When Hurricane Sandy turned off the heat and power at our house here in Montclair, N.J., I had been watching coverage of the storm on TV and saw that a roller coaster my husband and 12-year-old son had ridden this past summer in Seaside Heights had landed in the ocean. As unbelievable as that was, in those first moments of darkness, I never imagined that 80 percent of our town would be without power for days and days. Or that our house would be dark for nine. We lit some candles and placed them in the fireplace. I turned on the transistor radio, and my husband, son, 9-year-old daughter, and I sat on the couch watching the flames.

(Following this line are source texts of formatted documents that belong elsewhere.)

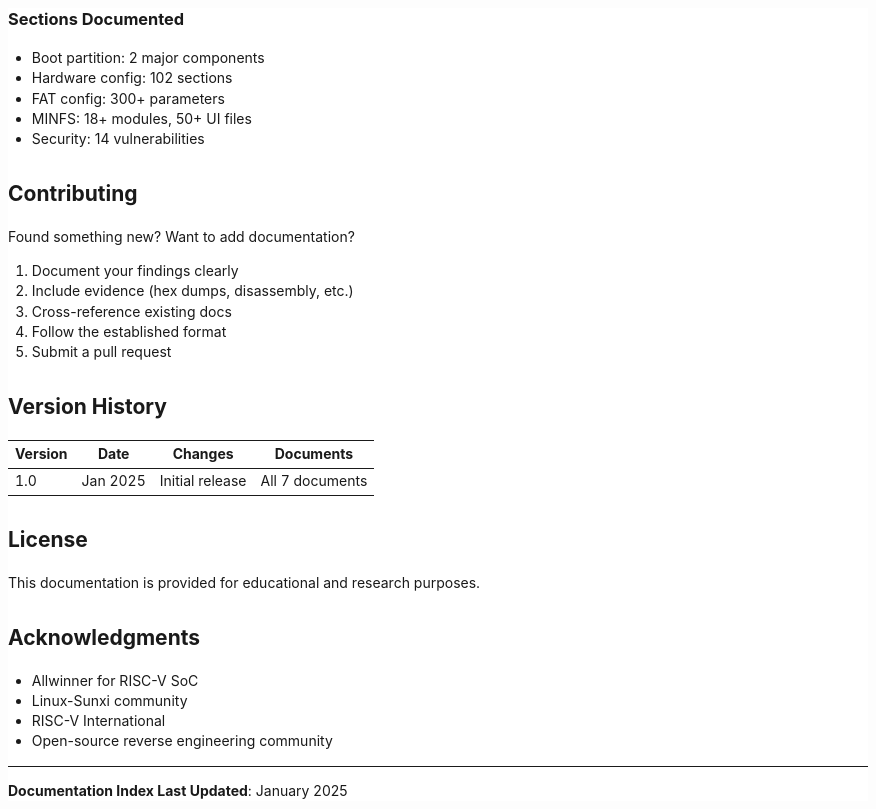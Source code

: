 ### Sections Documented
- Boot partition: 2 major components
- Hardware config: 102 sections
- FAT config: 300+ parameters
- MINFS: 18+ modules, 50+ UI files
- Security: 14 vulnerabilities

## Contributing

Found something new? Want to add documentation?

1. Document your findings clearly
2. Include evidence (hex dumps, disassembly, etc.)
3. Cross-reference existing docs
4. Follow the established format
5. Submit a pull request

## Version History

| Version | Date | Changes | Documents |
|---------|------|---------|-----------|
| 1.0 | Jan 2025 | Initial release | All 7 documents |

## License

This documentation is provided for educational and research purposes.

## Acknowledgments

- Allwinner for RISC-V SoC
- Linux-Sunxi community
- RISC-V International
- Open-source reverse engineering community

---

**Documentation Index Last Updated**: January 2025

The next few days moved slowly. We filled the time playing chess, Sorry, Go Fish! and a Rodney Dangerfield board game called No Respect (don’t ask). As the temperature of the house dropped down to 43 degrees, the kids developed colds and I got super cranky, lumbering around wearing four layers and a scowl. I knew others had it much worse from listening to NPR on the transistor, and reading our New York Times, which we still have delivered the old-fashioned way. I knew we were lucky. Our house had suffered no damage, and our loved ones were all safe. But I was cold. Bone-chillingly cold. And there was an awful smell emanating from our garbage disposal. We charged our devices at the public library, and I whined on Facebook about our predicament. What can I say? I am soft.
After four days in a freezing dark house (mental note: must install insulation), a wonderful friend came to our rescue. The power had just been restored to her house in Nutley, and she had seen my Facebook post about being cold. She and her family were leaving for vacation and she messaged me asking if we wanted to stay at their house. We absolutely did. The kids had been surprisingly resilient, actually complaining less than usual, but I was losing it.
At the cozy house of our saviors, five miles from our home, I watched Fred Armisen’s parody of Bloomberg on SNL. I laughed when he spoke to viewers in bad Spanish, asking Hispanics to be patient with white people because they would be irritable due to their lack of access to Internet and their favorite TV shows. “Not being able to watch Homeland is the worst thing that has ever happened to white people,” he said. I laughed at myself, but really, for our family, the devices were not the problem. Even before we moved in with our friends, our kids had charged their DS’s at the library, and we had waived our usual strict limits on screen time. Other parents were complaining that their kids couldn’t get their usual digital stimulation; our kids were getting way more than usual. Once installed in our temporary home, our kids had almost unfettered access to video games and watched a movie a day because we were in a different town, couldn’t go anywhere due to the scarcity of gas (and its resulting preciousness), and the time has to be filled somehow. You can only allow a 12-year-old to decimate you in chess so many times before you let him turn on the Xbox.
After a few days at our friends’ home, our daughter began to realize all that she’s been missing. The newest game system at our house is 12 years old. She informed us that she lives like a “caveman,” as she has no electronics except for her 3DS. Then we got all sanctimonious with her, telling her that we had it so good, while others had lost their homes, etc.
She still wants an iPod Touch for Christmas.
So are we the only ones who had to deal with a compensatory entertainment binging affect? How have you all handled it?